A conferência serviria para dar testemunho sobre isto de ser "família de amanhã". De Marcelo Rebelo de Sousa conhecia apenas o que toda a gente sabia. Em mais de duas décadas de exercício jornalístico cruzara-me com ele muitas vezes. Tendo em conta o que protagonizou e representa na rede de leitura e interpretação do quotidiano português, não há muitos jornalistas que possam dizer que nunca se cruzaram com Marcelo Rebelo de Sousa. Fosse numa conferência, num congresso, num corredor, numa campanha, num comício, à procura de um comentário, na apresentação de um livro. A presença do "professor Marcelo" não se limitava à omnipresença da exposição televisiva. Nem é preciso conhecê-lo de perto para saber que respondia generosamente a qualquer solicitação, sendo possível. Era, por aparente força da natureza e por evidente disponibilidade, um acessível.
Naquela noite, em Março de 2007, partilhei o jantar com ele. E experimentei Marcelo para lá da fugaz interpelação jornalística ou da formalidade de um palco. Fez muitas perguntas, recordo. Ali ficámos, entre garfadas, uma hora a falar de tudo. Da vida, da Igreja - era o enquandramento -, da religião, da juventude, da academia, da política, da televisão, do jornalismo. Já não me lembro bem dos pormenores da conversa, mas sei que foi descomplexada e reveladora. Na forma, e em certa medida no conteúdo, era naquele jantar o que era na televisão. De linguagem simples, fácil de entender. De posições moldadas, é evidente, mas sem complicómetro, directo.
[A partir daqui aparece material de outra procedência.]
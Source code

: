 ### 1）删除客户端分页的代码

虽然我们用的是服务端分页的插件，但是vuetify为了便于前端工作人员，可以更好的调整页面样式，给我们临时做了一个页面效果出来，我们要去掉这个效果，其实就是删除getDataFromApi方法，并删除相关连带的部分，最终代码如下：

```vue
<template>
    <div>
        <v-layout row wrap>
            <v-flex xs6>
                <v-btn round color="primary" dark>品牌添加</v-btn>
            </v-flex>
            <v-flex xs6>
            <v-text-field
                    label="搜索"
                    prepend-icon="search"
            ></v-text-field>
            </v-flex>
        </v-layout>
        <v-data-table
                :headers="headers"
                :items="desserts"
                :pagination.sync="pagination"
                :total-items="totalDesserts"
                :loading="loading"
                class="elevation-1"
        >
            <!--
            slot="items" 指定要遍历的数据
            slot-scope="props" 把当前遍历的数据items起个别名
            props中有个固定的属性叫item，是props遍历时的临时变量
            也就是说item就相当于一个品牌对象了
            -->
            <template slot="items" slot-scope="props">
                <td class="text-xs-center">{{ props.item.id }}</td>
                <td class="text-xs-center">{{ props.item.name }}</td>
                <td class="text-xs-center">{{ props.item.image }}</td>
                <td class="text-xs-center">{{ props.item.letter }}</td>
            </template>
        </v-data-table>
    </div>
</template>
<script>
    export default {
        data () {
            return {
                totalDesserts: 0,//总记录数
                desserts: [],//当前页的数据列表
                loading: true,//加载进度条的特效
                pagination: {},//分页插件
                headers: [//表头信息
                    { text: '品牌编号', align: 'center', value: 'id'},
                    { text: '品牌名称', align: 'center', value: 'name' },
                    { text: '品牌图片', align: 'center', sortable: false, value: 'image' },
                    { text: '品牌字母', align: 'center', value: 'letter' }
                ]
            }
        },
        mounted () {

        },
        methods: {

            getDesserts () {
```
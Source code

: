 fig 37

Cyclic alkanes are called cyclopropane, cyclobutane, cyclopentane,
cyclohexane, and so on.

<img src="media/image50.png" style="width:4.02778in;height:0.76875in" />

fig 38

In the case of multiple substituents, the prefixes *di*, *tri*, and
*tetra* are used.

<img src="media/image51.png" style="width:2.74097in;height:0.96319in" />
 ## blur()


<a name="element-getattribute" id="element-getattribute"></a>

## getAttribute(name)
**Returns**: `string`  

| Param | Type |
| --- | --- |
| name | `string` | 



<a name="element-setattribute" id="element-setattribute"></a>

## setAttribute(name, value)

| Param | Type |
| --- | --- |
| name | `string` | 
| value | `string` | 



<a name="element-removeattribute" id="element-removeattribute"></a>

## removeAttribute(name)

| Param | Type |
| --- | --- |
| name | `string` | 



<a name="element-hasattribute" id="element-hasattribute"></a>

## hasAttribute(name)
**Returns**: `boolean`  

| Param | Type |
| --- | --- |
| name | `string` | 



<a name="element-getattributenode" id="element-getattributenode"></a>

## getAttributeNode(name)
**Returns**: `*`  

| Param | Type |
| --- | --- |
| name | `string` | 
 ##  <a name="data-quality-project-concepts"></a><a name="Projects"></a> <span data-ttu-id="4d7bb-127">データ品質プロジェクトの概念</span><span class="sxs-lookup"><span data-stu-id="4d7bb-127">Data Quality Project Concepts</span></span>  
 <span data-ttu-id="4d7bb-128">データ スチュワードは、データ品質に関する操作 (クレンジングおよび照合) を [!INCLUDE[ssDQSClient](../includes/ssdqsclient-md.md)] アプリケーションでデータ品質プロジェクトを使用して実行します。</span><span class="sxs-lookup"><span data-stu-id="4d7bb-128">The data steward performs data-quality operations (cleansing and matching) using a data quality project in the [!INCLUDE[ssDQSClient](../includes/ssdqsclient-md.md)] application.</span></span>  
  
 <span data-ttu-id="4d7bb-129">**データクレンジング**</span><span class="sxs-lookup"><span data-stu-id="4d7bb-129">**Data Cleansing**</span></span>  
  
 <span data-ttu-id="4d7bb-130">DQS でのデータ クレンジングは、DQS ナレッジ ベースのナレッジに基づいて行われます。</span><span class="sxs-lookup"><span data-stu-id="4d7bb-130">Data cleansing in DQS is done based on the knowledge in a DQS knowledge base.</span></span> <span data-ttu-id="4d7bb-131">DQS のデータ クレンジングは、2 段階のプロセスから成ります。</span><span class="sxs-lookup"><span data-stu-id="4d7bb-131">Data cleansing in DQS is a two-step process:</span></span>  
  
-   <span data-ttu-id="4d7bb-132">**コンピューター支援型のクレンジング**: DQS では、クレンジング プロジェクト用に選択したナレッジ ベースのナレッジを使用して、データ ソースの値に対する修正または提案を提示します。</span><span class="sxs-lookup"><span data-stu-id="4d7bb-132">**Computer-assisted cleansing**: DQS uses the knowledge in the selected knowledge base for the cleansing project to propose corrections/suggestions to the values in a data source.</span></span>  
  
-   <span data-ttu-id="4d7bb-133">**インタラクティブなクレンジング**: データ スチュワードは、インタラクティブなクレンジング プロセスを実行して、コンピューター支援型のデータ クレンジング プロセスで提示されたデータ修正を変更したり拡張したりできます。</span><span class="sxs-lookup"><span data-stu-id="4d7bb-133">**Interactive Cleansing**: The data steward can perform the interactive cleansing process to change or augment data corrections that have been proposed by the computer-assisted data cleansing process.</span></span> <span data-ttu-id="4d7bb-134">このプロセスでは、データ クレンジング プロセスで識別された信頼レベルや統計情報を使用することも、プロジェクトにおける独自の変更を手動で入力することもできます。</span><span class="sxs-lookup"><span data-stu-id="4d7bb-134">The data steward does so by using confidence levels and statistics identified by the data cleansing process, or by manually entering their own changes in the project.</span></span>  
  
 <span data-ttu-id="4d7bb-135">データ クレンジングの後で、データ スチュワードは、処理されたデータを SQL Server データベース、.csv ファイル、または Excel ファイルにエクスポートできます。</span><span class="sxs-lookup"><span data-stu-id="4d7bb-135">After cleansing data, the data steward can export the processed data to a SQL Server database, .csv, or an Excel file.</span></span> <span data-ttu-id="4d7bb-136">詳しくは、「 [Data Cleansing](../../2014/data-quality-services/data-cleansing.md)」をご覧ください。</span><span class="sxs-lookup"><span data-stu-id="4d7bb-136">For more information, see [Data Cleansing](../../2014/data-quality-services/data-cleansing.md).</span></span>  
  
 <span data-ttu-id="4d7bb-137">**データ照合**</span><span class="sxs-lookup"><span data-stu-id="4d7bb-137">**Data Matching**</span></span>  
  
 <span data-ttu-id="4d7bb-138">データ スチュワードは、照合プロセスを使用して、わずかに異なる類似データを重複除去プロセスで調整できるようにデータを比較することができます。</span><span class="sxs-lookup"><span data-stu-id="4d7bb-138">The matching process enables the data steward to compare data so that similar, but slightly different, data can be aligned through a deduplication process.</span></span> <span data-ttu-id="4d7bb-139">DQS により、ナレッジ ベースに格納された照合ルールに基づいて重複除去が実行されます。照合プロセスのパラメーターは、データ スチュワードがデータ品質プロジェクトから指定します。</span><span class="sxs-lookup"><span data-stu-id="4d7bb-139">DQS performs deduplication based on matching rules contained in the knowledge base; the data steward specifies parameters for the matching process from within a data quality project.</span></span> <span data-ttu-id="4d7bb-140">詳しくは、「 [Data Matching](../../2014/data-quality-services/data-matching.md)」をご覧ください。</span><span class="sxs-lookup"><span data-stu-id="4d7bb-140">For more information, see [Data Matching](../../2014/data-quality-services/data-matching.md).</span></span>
Na hora da sobremesa levantei-me ligeiramente para tirar uma esferográfica do casaco, era preciso alinhavar umas notas para a moderação da deliciosa conversa que teríamos depois. "Cuidado com a barriga", ouvi. Marcelo olhara-me de perfil. "Que idade tem?", perguntou. "Veja lá, cuidado com essa barriga". Brincámos com o comentário e ele explicou os benefícios de uma alimentação saudável, da prática desportiva a partir dos 40. Depois da conferência e da despedida no meio da confusão dos derradeiros cumprimentos, quando já tinha virado as costas e abria o chapéu de chuva para sair, voltei a ouvi-lo. "Não se deixe engordar". Olhei-o de novo e percebi que fizera este derradeiro aviso já sem um sorriso, mas com aquele rosto mais fechado e penetrante, como quem avisa um aluno que tem de estudar. Era o mesmo da televisão, mudando de semblante consoante a gravidade da matéria e a fluidez do comentário, dando à expressão facial o sentido inapto da ideia. Qualquer que seja o amanhã, ele constrói-se e previne-se hoje. Nestes quase nove anos, não liguei muito ao que disse o "professor Marcelo" naquela noite. Era coisa de circunstância. Mas no domingo das eleições deu para reinterpretar a mensagem. Na dimensão política, como na tentação do apetite, há que usufruir do imediato sem comprometer o que está, ou pode estar, para vir. Vou fazer dieta...
Excelente ;)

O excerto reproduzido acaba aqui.